■ **Your objective**
Scan the lines below for the word "Chairs". Copy each line you find it in.

== Records to process ==

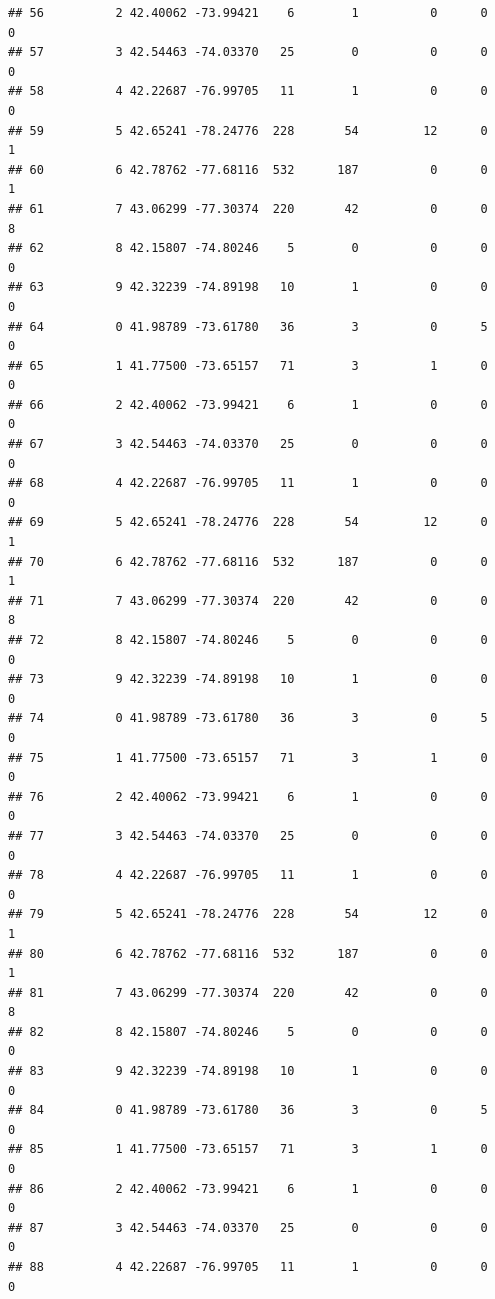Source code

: \documentclass[
]{article}
\begin{document}
\begin{verbatim}
## 56          2 42.40062 -73.99421    6        1          0      0            0
## 57          3 42.54463 -74.03370   25        0          0      0            0
## 58          4 42.22687 -76.99705   11        1          0      0            0
## 59          5 42.65241 -78.24776  228       54         12      0            1
## 60          6 42.78762 -77.68116  532      187          0      0            1
## 61          7 43.06299 -77.30374  220       42          0      0            8
## 62          8 42.15807 -74.80246    5        0          0      0            0
## 63          9 42.32239 -74.89198   10        1          0      0            0
## 64          0 41.98789 -73.61780   36        3          0      5            0
## 65          1 41.77500 -73.65157   71        3          1      0            0
## 66          2 42.40062 -73.99421    6        1          0      0            0
## 67          3 42.54463 -74.03370   25        0          0      0            0
## 68          4 42.22687 -76.99705   11        1          0      0            0
## 69          5 42.65241 -78.24776  228       54         12      0            1
## 70          6 42.78762 -77.68116  532      187          0      0            1
## 71          7 43.06299 -77.30374  220       42          0      0            8
## 72          8 42.15807 -74.80246    5        0          0      0            0
## 73          9 42.32239 -74.89198   10        1          0      0            0
## 74          0 41.98789 -73.61780   36        3          0      5            0
## 75          1 41.77500 -73.65157   71        3          1      0            0
## 76          2 42.40062 -73.99421    6        1          0      0            0
## 77          3 42.54463 -74.03370   25        0          0      0            0
## 78          4 42.22687 -76.99705   11        1          0      0            0
## 79          5 42.65241 -78.24776  228       54         12      0            1
## 80          6 42.78762 -77.68116  532      187          0      0            1
## 81          7 43.06299 -77.30374  220       42          0      0            8
## 82          8 42.15807 -74.80246    5        0          0      0            0
## 83          9 42.32239 -74.89198   10        1          0      0            0
## 84          0 41.98789 -73.61780   36        3          0      5            0
## 85          1 41.77500 -73.65157   71        3          1      0            0
## 86          2 42.40062 -73.99421    6        1          0      0            0
## 87          3 42.54463 -74.03370   25        0          0      0            0
## 88          4 42.22687 -76.99705   11        1          0      0            0

\end{verbatim}
\end{document}
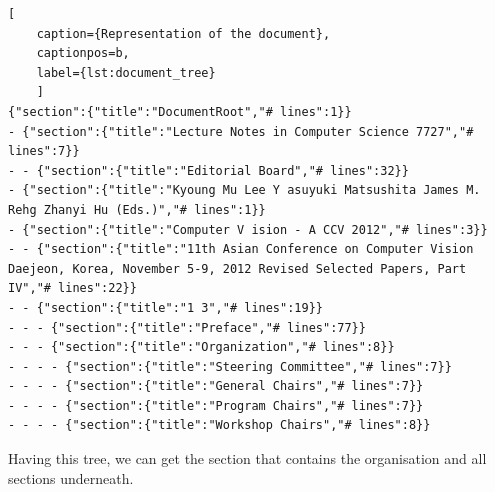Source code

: \documentclass{ou-report}
\begin{document}
\begin{lstlisting}[
    caption={Representation of the document},
    captionpos=b,
    label={lst:document_tree}
    ]
{"section":{"title":"DocumentRoot","# lines":1}}
- {"section":{"title":"Lecture Notes in Computer Science 7727","# lines":7}}
- - {"section":{"title":"Editorial Board","# lines":32}}
- {"section":{"title":"Kyoung Mu Lee Y asuyuki Matsushita James M. Rehg Zhanyi Hu (Eds.)","# lines":1}}
- {"section":{"title":"Computer V ision - A CCV 2012","# lines":3}}
- - {"section":{"title":"11th Asian Conference on Computer Vision Daejeon, Korea, November 5-9, 2012 Revised Selected Papers, Part IV","# lines":22}}
- - {"section":{"title":"1 3","# lines":19}}
- - - {"section":{"title":"Preface","# lines":77}}
- - - {"section":{"title":"Organization","# lines":8}}
- - - - {"section":{"title":"Steering Committee","# lines":7}}
- - - - {"section":{"title":"General Chairs","# lines":7}}
- - - - {"section":{"title":"Program Chairs","# lines":7}}
- - - - {"section":{"title":"Workshop Chairs","# lines":8}}
\end{lstlisting}

Having this tree, we can get the section that contains the organisation
and all sections underneath.
\end{document}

===

■ **Output**
- - - - {"section":{"title":"General Chairs","# lines":7}}
- - - - {"section":{"title":"Program Chairs","# lines":7}}
- - - - {"section":{"title":"Workshop Chairs","# lines":8}}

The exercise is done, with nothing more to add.